From DHS Symposium — The Three Basic Requirements for Voting System Security

In a recent posting, I noted that despite current voting systems’ basic flaws, it is still possible to do more to provide the public with details that can provide peace of mind that close contests’ results are not invalid due to technology related problems. Now I should explain what I meant by basic security flaws, especially since that was the topic of a panel I was part of recently, a group of security and/or election professionals on addressing a DHS meeting on security tech transfer.

We agreed on three basic security and integrity requirements that are not met by any existing product:

  1. Fixed-function: each machine should run only one fixed set of software that passed accredited testing and government certification.
  2. Replace not modify: that fixed software set should be able to be modified, and can updated only by being replaced with another certified system.
  3. Validation: all critical components of these systems are required to support election officials’ ability to validate a machine before each election, to ensure that it remains in exactly the same certified configuration as before.

These critical properties are absent today, because of a basic decision made by vendors years ago, to quickly bring new voting technology to market by basing it on ordinary turn of the century PC technology that was, and remains in today’s market, fundamentally unable to support fixed function systems inherently capable of validation. All voting systems today lack these basic properties, and without them, all other security requirements are largely irrelevant — and compliance with current certification requirements is impossible.

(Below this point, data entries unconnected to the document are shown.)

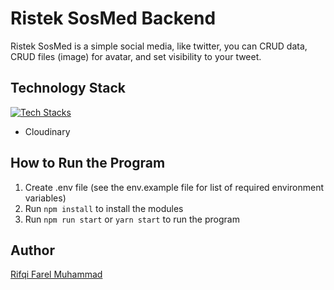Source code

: # Ristek SosMed Backend
Ristek SosMed is a simple social media, like twitter, you can CRUD data, CRUD files (image) for avatar, and set visibility to your tweet.

## Technology Stack
[![Tech Stacks](https://skillicons.dev/icons?i=nestjs,ts,prisma,postgres)](https://skillicons.dev)
- Cloudinary

## How to Run the Program
1. Create .env file (see the env.example file for list of required environment variables)
2. Run ```npm install``` to install the modules
3. Run ```npm run start``` or ```yarn start``` to run the program

## Author
[Rifqi Farel Muhammad](https://github.com/rifqifarelmuhammad)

Crazy, eh? Then add to that:

  • the remarks of panelist and voting system security expert Matt Bishop of UC Davis on the many software-level security functional problems encountered in reviews of voting systems, problems found despite the official federal testing and certification process intended to find them; and
  • Virginia’s Election Commissioner Edgardo Cortez’s examples of system-level security issues found in their review of voting system that was subsequently banned for use in VA. A few minds were blown in the audience.

The Consensus and One More Thing

The consensus at this DHS event, for both panel and audience, was that any future voting system that is worth having, should be validated by a future testing and certification process that among other goals, specifically required the architecture-level security requirements that I outlined, and focused on the types issues Cortez and Bishop described – and one more thing that’s important for completely different reasons.

That one more thing: future voting systems need to be designed from scratch for ease of use by election officials, so that they don’t have to take today’s extra-ordinary measures with so much human-level effort and human-error-prone work needed to operate these systems with reasonable security that can be demonstrated in the event of disputes.

So, leaving aside “known unknowns” about recent hacks or lack thereof, we have some really important “known knowns” – there is enormous potential for improvement in a wholesale replacement of voting tech that meets the 3 basic integrity requirements above, can be feasibly examined for the issues that our panelists discussed, and can be easily safely operated by ordinary election officials.